Tra le vittime accertate figurano Alessandro Caputo e Stefano Farronato, esperti alpinisti italiani partiti per il Nepal a ottobre insieme a un gruppo misto di scalatori europei. Entrambi erano noti nell’ambiente dell’alpinismo per la loro esperienza su pareti estreme e per la partecipazione a spedizioni internazionali.

I loro corpi, insieme a quelli degli altri alpinisti, sono stati individuati sul versante orientale dello Yalung Ri da una squadra di soccorso guidata da Phurba Tenjing Sherpa, dell’agenzia Dreamers Destination, che ha organizzato la spedizione.

«Ho visto tutti e sette i corpi», ha dichiarato Tenjing. «Le operazioni di recupero sono molto difficili a causa del maltempo e delle continue scariche di neve».

Due incidenti in pochi giorni

Il bilancio di cinque italiani morti in Himalaya si riferisce a due distinti incidenti: oltre alla tragedia sullo Yalung Ri, altri connazionali sono rimasti coinvolti in una seconda valanga nel distretto di Dolakha, dove due alpinisti francesi e due nepalesi sono stati tratti in salvo martedì mattina.

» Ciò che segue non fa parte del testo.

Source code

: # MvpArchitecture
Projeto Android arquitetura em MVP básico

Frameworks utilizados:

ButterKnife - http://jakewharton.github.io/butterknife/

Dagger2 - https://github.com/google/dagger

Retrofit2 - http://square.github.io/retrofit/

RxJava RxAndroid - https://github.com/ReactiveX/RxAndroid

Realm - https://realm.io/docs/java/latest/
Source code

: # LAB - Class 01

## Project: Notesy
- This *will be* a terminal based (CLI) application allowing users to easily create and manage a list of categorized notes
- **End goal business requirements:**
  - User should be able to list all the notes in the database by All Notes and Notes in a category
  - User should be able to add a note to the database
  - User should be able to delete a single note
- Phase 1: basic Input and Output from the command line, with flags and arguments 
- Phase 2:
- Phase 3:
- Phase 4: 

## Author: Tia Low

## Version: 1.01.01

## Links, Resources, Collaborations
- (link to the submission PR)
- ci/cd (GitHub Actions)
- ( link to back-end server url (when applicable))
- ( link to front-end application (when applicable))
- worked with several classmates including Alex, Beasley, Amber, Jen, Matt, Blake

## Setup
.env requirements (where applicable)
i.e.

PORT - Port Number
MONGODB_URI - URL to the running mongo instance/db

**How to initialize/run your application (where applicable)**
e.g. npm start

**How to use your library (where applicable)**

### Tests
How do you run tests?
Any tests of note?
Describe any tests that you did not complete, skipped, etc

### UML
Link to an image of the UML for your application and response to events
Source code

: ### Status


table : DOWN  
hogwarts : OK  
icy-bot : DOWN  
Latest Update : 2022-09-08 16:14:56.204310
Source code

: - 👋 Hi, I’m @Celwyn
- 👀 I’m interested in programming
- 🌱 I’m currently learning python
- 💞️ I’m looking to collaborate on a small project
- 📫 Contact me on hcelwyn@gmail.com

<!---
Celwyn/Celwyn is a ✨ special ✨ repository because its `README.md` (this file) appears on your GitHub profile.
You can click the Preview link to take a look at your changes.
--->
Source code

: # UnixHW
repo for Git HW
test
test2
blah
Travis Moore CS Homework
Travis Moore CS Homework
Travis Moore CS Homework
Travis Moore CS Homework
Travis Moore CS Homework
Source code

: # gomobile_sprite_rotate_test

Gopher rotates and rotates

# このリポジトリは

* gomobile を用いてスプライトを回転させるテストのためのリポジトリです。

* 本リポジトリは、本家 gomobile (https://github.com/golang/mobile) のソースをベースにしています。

La nazionalità di un quinto superstite non è ancora stata resa nota.

Le condizioni meteo restano proibitive in tutta la regione, con bufere di neve e temperature polari che ostacolano i soccorsi. Le autorità nepalesi hanno disposto il blocco temporaneo di diverse spedizioni in quota, mentre le ambasciate europee a Kathmandu stanno fornendo assistenza alle famiglie delle vittime.

Un Himalaya sempre più pericoloso

Negli ultimi anni l’aumento delle temperature e l’instabilità climatica hanno reso le montagne del Nepal più imprevedibili. Le valanghe sono più frequenti, anche in periodi dell’anno tradizionalmente considerati sicuri. La tragedia di questi giorni, che ha coinvolto alpinisti esperti e ben equipaggiati, ricorda quanto la montagna più alta del mondo resti un luogo estremo, dove ogni passo può trasformarsi in un confine tra la vita e la morte.